Serverless EDOT Collector

During high traffic or load testing scenarios, the EDOT Collector might fail to export telemetry data (traces, metrics, or logs) to Elasticsearch. This typically happens when the internal queue for outgoing data fills up faster than it can be drained, resulting in timeouts and dropped data.

You might see one or more of the following messages in the EDOT Collector logs:

  • bulk indexer flush error: failed to execute the request: context deadline exceeded
  • Exporting failed. Rejecting data. sending queue is full

These errors indicate the Collector is overwhelmed and unable to export data fast enough, leading to queue overflows and data loss.

This issue typically occurs when the sending_queue configuration or the Elasticsearch cluster scaling is misaligned with the incoming telemetry volume.

Important

Stack GA 9.0.0 The sending queue is turned off by default. Verify that enabled: true is explicitly set — otherwise any queue configuration will be ignored.

Common contributing factors include:

  • Underscaled Elasticsearch cluster is the most frequent cause of persistent export failures. If Elasticsearch cannot index data fast enough, the Collector’s queue fills up.
  • Stack GA 9.0.0 sending_queue.block_on_overflow is turned off (defaults to false), which can lead to data drops.
  • Sending queue is enabled but num_consumers is too low to keep up with the incoming data volume.
  • Sending queue size (queue_size) is too small for the traffic load.
  • Both internal and sending queue batching are disabled, increasing processing overhead.
  • EDOT Collector resources (CPU, memory) are insufficient for the traffic volume.
Note

Increasing the timeout value (for example from 30s to 90s) doesn't help if the queue itself or Elasticsearch throughput is the bottleneck.

The resolution approach depends on your Elastic Stack version and Collector configuration.

Stack GA 9.0.0

Enable the sending queue and block on overflow to prevent data drops:

sending_queue:
  enabled: true
  queue_size: 1000
  num_consumers: 10
  block_on_overflow: true
		

Stack Planned

The Elasticsearch exporter provides default sending_queue parameters (including block_on_overflow: true) but these can and often should be tuned for specific workloads.

The following steps can help identify and resolve export bottlenecks:

  1. Check the Collector's internal metrics

    If internal telemetry is enabled, review these metrics:

    • otelcol.elasticsearch.bulk_requests.latency — high tail latency suggests Elasticsearch is the bottleneck. Check Elasticsearch cluster metrics and scale if necessary.

    • otelcol.elasticsearch.bulk_requests.count and otelcol.elasticsearch.flushed.bytes — they help assess whether the Collector is sending too many or too large requests. Tune sending_queue.num_consumers or batching configuration to balance throughput.

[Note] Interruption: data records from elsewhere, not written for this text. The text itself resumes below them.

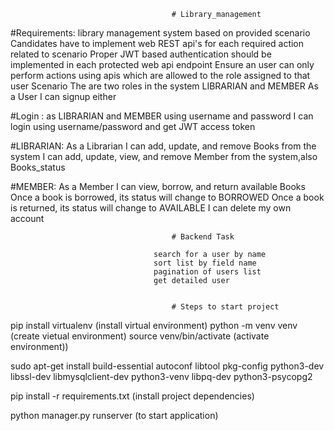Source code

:                                         # Library_management

#Requirements: library management system based on provided scenario Candidates have to implement web REST api's for each required 
              action related to scenario Proper JWT based authentication should be implemented in each protected web api endpoint
              Ensure an user can only perform actions using apis which are allowed to the role assigned to that user Scenario 
              The are two roles in the system LIBRARIAN and MEMBER  As a User I can signup either 


#Login : as LIBRARIAN and MEMBER using username and password I can login using username/password and get JWT access token 

#LIBRARIAN: As a Librarian I can add, update, and remove Books from the system I can add, update, view, and remove Member from the system,also Books_status 

#MEMBER: As a Member I can view, borrow, and return available Books Once a book is borrowed, its status will change to BORROWED Once a book is returned, 
        its status will change to AVAILABLE I can delete my own account

                                        # Backend Task

                                    search for a user by name
                                    sort list by field name
                                    pagination of users list
                                    get detailed user


                                        # Steps to start project

pip install virtualenv			    (install virtual environment)
python -m venv venv                 (create vietual environment)
source venv/bin/activate		    (activate environment))

sudo apt-get install build-essential autoconf libtool pkg-config python3-dev libssl-dev libmysqlclient-dev python3-venv libpq-dev python3-psycopg2

pip install -r requirements.txt		(install project dependencies)

python manager.py runserver		    (to start application)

    • otelcol_exporter_queue_size and otelcol_exporter_queue_capacity — if the queue runs near capacity, but Elasticsearch is healthy, increase the queue size or number of consumers.

    • otelcol_enqueue_failed_spans, otelcol_enqueue_failed_metric_points, otelcol_enqueue_failed_log_records — persistent enqueue failures indicate undersized queues or slow consumers.

    For a complete list of available metrics, refer to the upstream OpenTelemetry metadata files for the Elasticsearch exporter and exporter helper.

  2. Scale the Collector's resources

    • Ensure sufficient CPU and memory for the EDOT Collector.
    • Scale vertically (more resources) or horizontally (more replicas) as needed.
  3. Optimize Elasticsearch performance

    Address indexing delays, rejected bulk requests, or shard imbalances that limit ingestion throughput.

Tip

Stack Planned Focus tuning efforts on Elasticsearch performance, Collector resource allocation, and queue sizing informed by the internal telemetry metrics above.